The sun was at its zenith, and it was a warm day, and he was grateful for the cooling breeze.

He closed his eyes and leaned back against the bench, and as he did, his hearing sharpened. He listened to the sound of young voices calling from the west of the mansion, where he knew his sons and many of their cousins were playing with spaniel puppies under the careful eye of both nursemaids and stable boys.

His two daughters were currently having a tea party in the conservatory under the oversight of their aunts and grandmother, along with many of their female cousins, but he could make out no sounds from the august gathering.

The youngest members of the truly enormous family party were napping, or playing, or eating, in the nursery wing of the great mansion. He thought, fondly, that the house had never been so full of children, and he could even hear, through an open window, the laughter of a little one.

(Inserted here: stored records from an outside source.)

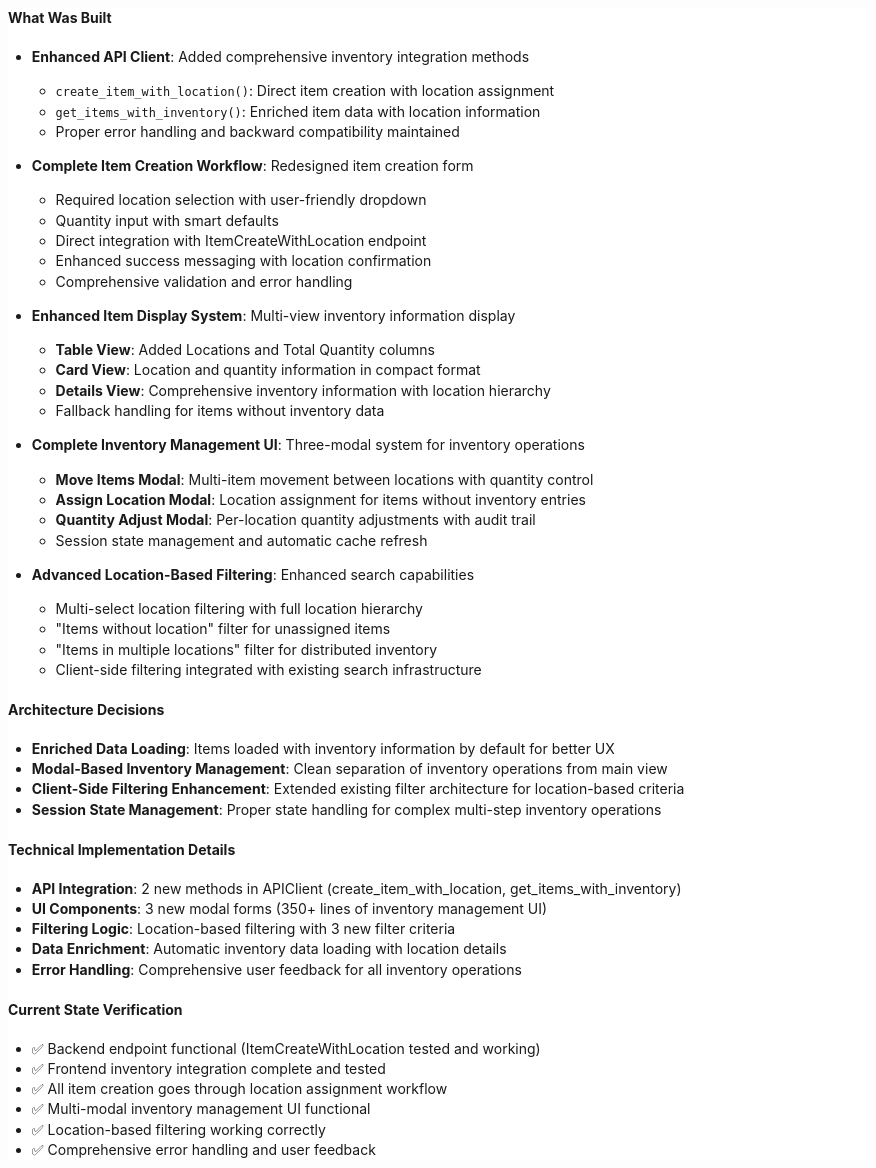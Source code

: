 #### What Was Built
- **Enhanced API Client**: Added comprehensive inventory integration methods
  - `create_item_with_location()`: Direct item creation with location assignment
  - `get_items_with_inventory()`: Enriched item data with location information
  - Proper error handling and backward compatibility maintained

- **Complete Item Creation Workflow**: Redesigned item creation form
  - Required location selection with user-friendly dropdown
  - Quantity input with smart defaults
  - Direct integration with ItemCreateWithLocation endpoint
  - Enhanced success messaging with location confirmation
  - Comprehensive validation and error handling

- **Enhanced Item Display System**: Multi-view inventory information display
  - **Table View**: Added Locations and Total Quantity columns
  - **Card View**: Location and quantity information in compact format
  - **Details View**: Comprehensive inventory information with location hierarchy
  - Fallback handling for items without inventory data

- **Complete Inventory Management UI**: Three-modal system for inventory operations
  - **Move Items Modal**: Multi-item movement between locations with quantity control
  - **Assign Location Modal**: Location assignment for items without inventory entries
  - **Quantity Adjust Modal**: Per-location quantity adjustments with audit trail
  - Session state management and automatic cache refresh

- **Advanced Location-Based Filtering**: Enhanced search capabilities
  - Multi-select location filtering with full location hierarchy
  - "Items without location" filter for unassigned items
  - "Items in multiple locations" filter for distributed inventory
  - Client-side filtering integrated with existing search infrastructure

#### Architecture Decisions
- **Enriched Data Loading**: Items loaded with inventory information by default for better UX
- **Modal-Based Inventory Management**: Clean separation of inventory operations from main view
- **Client-Side Filtering Enhancement**: Extended existing filter architecture for location-based criteria
- **Session State Management**: Proper state handling for complex multi-step inventory operations

#### Technical Implementation Details
- **API Integration**: 2 new methods in APIClient (create_item_with_location, get_items_with_inventory)
- **UI Components**: 3 new modal forms (350+ lines of inventory management UI)
- **Filtering Logic**: Location-based filtering with 3 new filter criteria
- **Data Enrichment**: Automatic inventory data loading with location details
- **Error Handling**: Comprehensive user feedback for all inventory operations

#### Current State Verification
- ✅ Backend endpoint functional (ItemCreateWithLocation tested and working)
- ✅ Frontend inventory integration complete and tested
- ✅ All item creation goes through location assignment workflow
- ✅ Multi-modal inventory management UI functional
- ✅ Location-based filtering working correctly
- ✅ Comprehensive error handling and user feedback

The last week had been both wearying and wonderful, composed as it was of concern over Mr. Bennet and the reunion of so many arms of a truly large family tree. He had woken early and stayed up late and now, as he waited for his wife, he felt himself slipping into near sleep. Various memories marched along in his mind – of his first sight of Elizabeth across the floor at the Meryton Assembly Hall, of her marching through mud to Netherfield to tend her sister, of the first time he saw her the following spring at a ball…

And then, more recent memories, of the birth of his children, each unique and precious, of pleasurable times in London and peaceful times at Pemberley. How blessed he was, he thought drowsily. So very blessed.

“Fitzwilliam.”

He opened his eyes and looked up, and his eyes crinkled with delight at the sight before him. Elizabeth was as beautiful as he had ever seen her, dressed in a simple pink muslin gown, her head covered with a close straw hat, her chin tilted in that beguiling way that always made his heart race.

“Would you like to sit down and enjoy the view with me?” Fitzwilliam inquired.

“Very much, darling,” she said, and promptly sat on his lap.

He laughed and pulled her to him, and kissed her briefly on the lips, and then they sat together, husband and wife, father and mother, lovers, friends, grateful for one another and all that God had done in their lives.